Welcome news out of the United Kingdom:
The body that regulates fertility treatment in the UK is considering increasing compensation for egg and sperm donors.
Women who donate eggs are currently paid £250, but this could rise considerably under moves to address egg and sperm shortages at IVF clinics. Many fertility clinics have long waiting lists, driving some childless couples abroad. No decision will be made until the end of a public consultation next year.
A spokesperson for the Human Fertilisation and Embryology Authority (HFEA) told the BBC: “We will be looking at a number of issues related to donation policies, one of which will be compensation given to donors.

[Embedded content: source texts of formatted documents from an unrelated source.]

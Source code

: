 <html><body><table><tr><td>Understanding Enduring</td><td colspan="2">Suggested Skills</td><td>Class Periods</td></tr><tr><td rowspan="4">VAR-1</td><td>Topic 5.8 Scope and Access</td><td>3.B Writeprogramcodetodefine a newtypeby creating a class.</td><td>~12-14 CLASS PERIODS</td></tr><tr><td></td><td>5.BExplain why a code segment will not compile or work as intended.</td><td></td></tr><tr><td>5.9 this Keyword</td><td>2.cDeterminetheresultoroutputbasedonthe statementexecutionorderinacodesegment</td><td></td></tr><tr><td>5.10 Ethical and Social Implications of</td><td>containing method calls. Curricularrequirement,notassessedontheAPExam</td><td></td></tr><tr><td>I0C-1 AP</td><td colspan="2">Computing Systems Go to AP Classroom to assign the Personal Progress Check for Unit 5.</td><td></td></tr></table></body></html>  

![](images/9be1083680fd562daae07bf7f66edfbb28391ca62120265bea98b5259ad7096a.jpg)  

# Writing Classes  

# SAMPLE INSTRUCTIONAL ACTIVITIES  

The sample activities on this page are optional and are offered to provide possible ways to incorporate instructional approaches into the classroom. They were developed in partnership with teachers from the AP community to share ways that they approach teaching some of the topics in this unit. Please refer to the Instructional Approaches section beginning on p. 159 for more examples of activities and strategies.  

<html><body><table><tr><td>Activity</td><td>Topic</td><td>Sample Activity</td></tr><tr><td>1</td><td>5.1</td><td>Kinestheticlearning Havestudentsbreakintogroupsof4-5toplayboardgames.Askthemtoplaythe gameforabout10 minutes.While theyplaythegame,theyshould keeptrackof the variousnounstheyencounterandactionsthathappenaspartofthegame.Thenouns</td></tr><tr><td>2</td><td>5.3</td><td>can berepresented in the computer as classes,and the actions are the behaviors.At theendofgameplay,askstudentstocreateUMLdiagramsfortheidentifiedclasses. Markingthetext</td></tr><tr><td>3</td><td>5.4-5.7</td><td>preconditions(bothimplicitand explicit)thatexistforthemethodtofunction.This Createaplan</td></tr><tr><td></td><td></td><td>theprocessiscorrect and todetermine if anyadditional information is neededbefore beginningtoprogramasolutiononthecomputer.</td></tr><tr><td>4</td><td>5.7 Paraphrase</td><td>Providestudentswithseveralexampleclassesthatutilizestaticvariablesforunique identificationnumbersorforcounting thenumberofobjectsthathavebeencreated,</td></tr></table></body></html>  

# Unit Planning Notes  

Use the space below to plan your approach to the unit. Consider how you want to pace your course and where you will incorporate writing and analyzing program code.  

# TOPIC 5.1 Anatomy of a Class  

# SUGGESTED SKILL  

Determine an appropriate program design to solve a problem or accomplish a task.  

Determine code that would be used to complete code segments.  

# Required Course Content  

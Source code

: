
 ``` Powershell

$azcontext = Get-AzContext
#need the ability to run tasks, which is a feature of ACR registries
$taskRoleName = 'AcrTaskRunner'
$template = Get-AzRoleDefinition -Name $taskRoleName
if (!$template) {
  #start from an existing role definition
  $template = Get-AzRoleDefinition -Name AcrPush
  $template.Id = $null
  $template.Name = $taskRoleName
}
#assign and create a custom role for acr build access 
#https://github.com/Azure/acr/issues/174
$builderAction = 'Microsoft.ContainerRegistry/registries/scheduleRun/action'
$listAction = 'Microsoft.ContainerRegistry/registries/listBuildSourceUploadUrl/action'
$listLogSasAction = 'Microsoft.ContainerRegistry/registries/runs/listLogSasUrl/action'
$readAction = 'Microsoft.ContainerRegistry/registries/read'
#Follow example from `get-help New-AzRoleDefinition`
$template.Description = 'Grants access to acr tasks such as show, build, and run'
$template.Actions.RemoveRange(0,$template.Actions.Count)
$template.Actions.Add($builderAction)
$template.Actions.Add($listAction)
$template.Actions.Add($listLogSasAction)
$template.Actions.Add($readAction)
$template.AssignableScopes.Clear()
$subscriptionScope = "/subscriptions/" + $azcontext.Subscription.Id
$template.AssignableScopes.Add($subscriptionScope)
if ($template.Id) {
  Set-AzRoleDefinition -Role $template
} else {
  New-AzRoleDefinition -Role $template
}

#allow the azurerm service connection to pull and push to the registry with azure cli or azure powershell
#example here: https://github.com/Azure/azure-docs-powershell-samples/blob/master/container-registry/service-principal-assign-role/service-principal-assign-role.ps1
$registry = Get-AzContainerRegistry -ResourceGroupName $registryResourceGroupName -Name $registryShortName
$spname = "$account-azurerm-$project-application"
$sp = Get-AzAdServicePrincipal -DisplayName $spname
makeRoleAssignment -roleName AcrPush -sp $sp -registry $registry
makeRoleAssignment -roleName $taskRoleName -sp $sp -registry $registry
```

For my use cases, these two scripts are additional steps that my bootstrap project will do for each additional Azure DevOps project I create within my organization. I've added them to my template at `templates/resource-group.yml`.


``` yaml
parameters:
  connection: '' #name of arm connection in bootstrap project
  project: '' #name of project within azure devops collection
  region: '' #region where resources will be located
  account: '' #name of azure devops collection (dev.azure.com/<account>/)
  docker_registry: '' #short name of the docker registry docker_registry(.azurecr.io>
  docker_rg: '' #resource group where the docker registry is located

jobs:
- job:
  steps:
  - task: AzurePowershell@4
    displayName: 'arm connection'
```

We haven’t decided on a figure.”
The HFEA is holding a three-month public consultation into its donation policies, starting in January 2011. It follows concern over the number of Britons travelling to countries such as Spain to receive IVF because of shortages of donated eggs and sperm in the UK.
In the UK, egg and sperm donors cannot be paid but can claim “reasonable expenses” for travel and loss of earnings. This is limited to a maximum of £250 per cycle of egg donation or course of sperm donation.
Some fertility experts say this is too low to attract donors, and they should be paid more for their time and efforts. Reports have suggested around £800 or more per cycle of egg donation but this has not been confirmed.
Susan Seenan of the support group, Infertility Network UK, which helps infertile couples, said it was right to look at all the policies surrounding egg and sperm donation. She said: “We know that many patients are travelling abroad for treatment, often because of the severe lack of sperm and egg donors in the UK.
“Although many patients do receive a high standard care abroad, this is not ideal and the rules and regulations in other countries can be totally different from that in the UK.” She said patients deserved access to safe, regulated treatment in their own country, and there was a need to find some way of increasing the number of both sperm and egg donors in the UK.
While this news is promising, I am not certain that the additional £800 is enough to incentivize an otherwise apathetic donor population. Egg Donors in other countries are routinely receiving 5-10 times that amount in order to address egg and sperm shortages. Just to provide some context, the American Society of Reproductive Medicine has set $5,000 as the maximum amount of egg donor compensation that does not require additional justification and $10,000 as the maximum cap. Further, the ASRM had some other interesting observations about donor compensation:
Payments to women providing oocytes should be fair and not so substantial that they become undue inducements that will
lead donors to discount risks. Monetary compensation should reflect the time, inconvenience, and physical and emotional demands associated with the oocyte donation process. A 1993 analysis estimated that oocyte donors spend 56 hours in the medical setting, undergoing interviews, counseling, and medical procedures related to the process. According to this analysis, if men receive $25 for sperm donation, which this analysis estimated as taking 1 hour, oocyte donors should receive at least $1,400 for the hours they spend in the donation process (14). In 2000, the average payment to sperm donors was $60–$75, which this analysis suggests would justify a payment of $3,360–$4,200 to oocyte donors.
Although potential harm must be acknowledged and addressed, financial compensation may be defended on ethical grounds. First, providing financial incentives increases the number of oocyte donors, which in turn, allows more infertile persons to have children. Second, the provision of financial or in-kind benefits does not necessarily discourage altruistic motivations; indeed, in surveys of women receiving such benefits, most reported that helping childless persons remained a significant factor in their decisions to donate (4, 7–9). In a recent survey of donors who had been compensated up to $5,000, 88% of subjects reported that the best thing about the donation experience was ‘‘being able to help someone’’ (8).
Third, financial compensation may be defended on grounds that it advances the ethical goal of fairness to donors. There is no doubt that egg donors bear burdens on behalf of recipients and society, and compensation for bearing those burdens are justified morally. Because the burdens of donation are similar regardless of the ultimate use of the oocytes, compensating egg donors for fertility therapy differently from donors for research cannot be justified. Thus, we disagree with the recommendation of the National Academy of Sciences with respect to compensation for oocyte donation for stem cell research (10).
The failure to provide financial or in-kind benefits to oocyte donors would arguably demean their significant contribution. Such an approach also would treat female gamete donors differently from sperm donors, who typically receive a financial benefit (albeit a modest one) for a much less risky and intrusive procedure. Fourth, the pressures created by financial incentives do not necessarily exceed and may be less than those experienced by women asked to make altruistic donations to relatives or friends.
It will be interesting to see if the UK can solve its shortage by bumping up the compensation to One Thousand Pounds (or approximately $1,500 U.S. Dollars).